El Gorjani, à quelques encablures de la Kasbah, siège de la Police judiciaire. Au fond, à gauche, les locaux de la Brigade antistupéfiants. Les locaux sont vétustes, mais l’approche est moderne. Ici on suit de près ce qui se passe dans l’ensemble du pays, mais aussi dans le monde, avec des contacts assidus avec divers services et organismes. Le discours est scientifique, économique et sociologique, agrémenté de références de droit international, notamment les diverses conventions des Nations unies sur les drogues ratifiées par la Tunisie (1961, 1971 et 1988). On se réfère aux dernières études sociologiques, psychologiques et démographiques, on évoque l’impact sur la santé, avec les conséquences en hépatite C et sida, l’atteinte aux ressources humaines et les risques de destruction de la plus belle tranche d’âge d’une vie : la jeunesse.

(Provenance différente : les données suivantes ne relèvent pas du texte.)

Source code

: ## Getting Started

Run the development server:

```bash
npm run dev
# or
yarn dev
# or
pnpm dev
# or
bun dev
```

Dans le bureau, de grandes cartes du monde retracent les filières des trafics, et un tableau d’affichage qui doit probablement servir lors des briefings et des séances de formation. Un ordinateur connecté à un modem  d’internet est maintenu, le temps de l’interview, en hibernation et le téléphone portable en mode silencieux. Notre interlocuteur (qui préfère garder l’anonymat) étale une longue expérience dans le secteur renforcée par une bonne connaissance des pratiques internationales. Ses propos, au risque de surprendre, ne sont pas ceux d’un super commissaire privilégiant l’exposé du tableau de chasse, mais d’un stratège, qui réfléchit à l’ensemble du phénomène, analyse ses interconnexions, et fixe bien les priorités.

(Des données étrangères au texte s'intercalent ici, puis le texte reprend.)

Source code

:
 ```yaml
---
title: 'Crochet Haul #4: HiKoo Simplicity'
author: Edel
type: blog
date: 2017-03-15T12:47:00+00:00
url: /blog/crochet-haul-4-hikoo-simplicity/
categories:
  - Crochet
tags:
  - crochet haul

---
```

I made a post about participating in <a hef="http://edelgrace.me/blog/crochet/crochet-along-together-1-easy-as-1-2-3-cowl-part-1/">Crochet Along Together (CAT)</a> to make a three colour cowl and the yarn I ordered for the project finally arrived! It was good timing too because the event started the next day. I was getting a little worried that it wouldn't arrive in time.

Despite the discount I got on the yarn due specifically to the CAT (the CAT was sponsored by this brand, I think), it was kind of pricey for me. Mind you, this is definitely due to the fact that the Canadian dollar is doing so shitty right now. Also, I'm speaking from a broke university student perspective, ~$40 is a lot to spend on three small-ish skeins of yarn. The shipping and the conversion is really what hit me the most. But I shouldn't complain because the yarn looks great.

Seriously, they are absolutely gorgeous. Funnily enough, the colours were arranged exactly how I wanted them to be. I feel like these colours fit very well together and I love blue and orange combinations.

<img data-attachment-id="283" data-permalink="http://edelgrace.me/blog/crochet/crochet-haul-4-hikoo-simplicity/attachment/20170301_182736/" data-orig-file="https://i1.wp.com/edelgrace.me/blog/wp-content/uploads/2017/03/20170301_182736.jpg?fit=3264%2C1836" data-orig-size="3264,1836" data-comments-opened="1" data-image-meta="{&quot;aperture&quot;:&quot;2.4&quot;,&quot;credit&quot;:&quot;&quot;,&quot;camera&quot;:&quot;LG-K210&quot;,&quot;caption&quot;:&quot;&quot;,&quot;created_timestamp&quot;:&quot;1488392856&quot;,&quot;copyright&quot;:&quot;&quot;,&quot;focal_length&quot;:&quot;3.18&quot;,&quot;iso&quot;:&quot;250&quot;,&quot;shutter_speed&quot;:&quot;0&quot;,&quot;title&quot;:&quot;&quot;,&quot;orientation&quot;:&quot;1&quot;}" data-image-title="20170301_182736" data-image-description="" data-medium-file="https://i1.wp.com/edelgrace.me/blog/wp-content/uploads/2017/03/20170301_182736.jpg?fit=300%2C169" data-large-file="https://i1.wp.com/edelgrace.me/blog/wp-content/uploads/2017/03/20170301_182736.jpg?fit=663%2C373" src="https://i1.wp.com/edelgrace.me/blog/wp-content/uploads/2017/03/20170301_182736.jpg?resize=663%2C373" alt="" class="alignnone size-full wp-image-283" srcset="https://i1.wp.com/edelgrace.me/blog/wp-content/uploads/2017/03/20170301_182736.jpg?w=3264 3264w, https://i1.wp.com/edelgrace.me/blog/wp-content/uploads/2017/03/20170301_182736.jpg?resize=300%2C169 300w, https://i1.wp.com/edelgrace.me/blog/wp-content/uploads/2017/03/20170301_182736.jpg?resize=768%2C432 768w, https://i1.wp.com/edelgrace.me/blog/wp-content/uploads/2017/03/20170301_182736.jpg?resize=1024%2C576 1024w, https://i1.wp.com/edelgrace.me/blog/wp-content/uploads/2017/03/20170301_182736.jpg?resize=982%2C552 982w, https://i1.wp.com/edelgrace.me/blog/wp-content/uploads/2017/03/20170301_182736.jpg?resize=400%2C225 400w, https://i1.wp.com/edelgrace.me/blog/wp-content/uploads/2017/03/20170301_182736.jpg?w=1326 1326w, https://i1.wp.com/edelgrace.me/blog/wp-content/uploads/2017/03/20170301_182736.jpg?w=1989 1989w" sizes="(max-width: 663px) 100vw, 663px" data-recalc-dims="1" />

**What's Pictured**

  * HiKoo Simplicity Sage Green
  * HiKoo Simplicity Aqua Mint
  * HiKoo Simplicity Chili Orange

S’excusant de l’anonymat requis, il rappelle qu’à la différence de nombreux autres crimes, celui lié à la drogue est le plus entouré de clandestinité.  «Le trafiquant, le transporteur, le dealer jusqu’au consommateur final se murent dans le secret le plus absolu. Pour les traquer, il faut faire de même. D’ailleurs, nous devons épouser leur mental et leur comportement, penser comme eux, agir comme eux. Notre objectif est de remonter le plus loin possible toute la filière, arrêter toute la chaîne et détruire le système, réseau par réseau. La démarche consiste à intervenir au bon moment, au bon endroit, pour procéder aux arrestations, à la constitution des preuves et la saisie des produits».

Un vrai travail de fourmi

«La traque, révèle-t-il, peut s’avérer longue. Il nous faut une bonne préparation, des études, des investigations, car il ne faut pas se contenter de tomber sur le consommateur, mais de démasquer la chaîne des fournisseurs. Le trafiquant ne lâche pas. Il peut se mettre en hibernation, mais finit par reprendre du service ». A la fois rassuré et attentif, il souligne qu’ «heureusement la Tunisie n’est ni un pays de culture de cannabis, ni d’industrie de psychotropes et qu’elle est surtout un pays de transit. Plus de 80% des quantités saisies sont destinées à d’autres pays voisins, du Sud ou en Europe. Il y a aussi un détournement de destinataires, pour ce qui est des psychotropes, avec notamment des vols dans les pharmacies». 

Par expérience, il sait que la distance entre le pays producteur et celui de consommation augmente le prix et que le transport constitue le point le plus vulnérable de la chaîne, offrant le moment le plus propice pour intervenir. Chaque gramme saisi, c’est un manque pour le marché, mais surtout un drame évité.

Ici, on sait que la drogue est un phénomène mondial auquel aucun pays n’échappe. C’est un véritable commerce international qui a ses lois et ses circuits, avec une forte interconnexion des marchés. «Ce n’est pas par hasard, souligne notre source, que les Nations unies lui ont consacré un organisme spécial qui porte le nom d’Office des Nations unies contre la drogue et le crime. Saisissez bien la distinction entre drogue et crime, tous deux quasiment mis sur un même niveau d’importance».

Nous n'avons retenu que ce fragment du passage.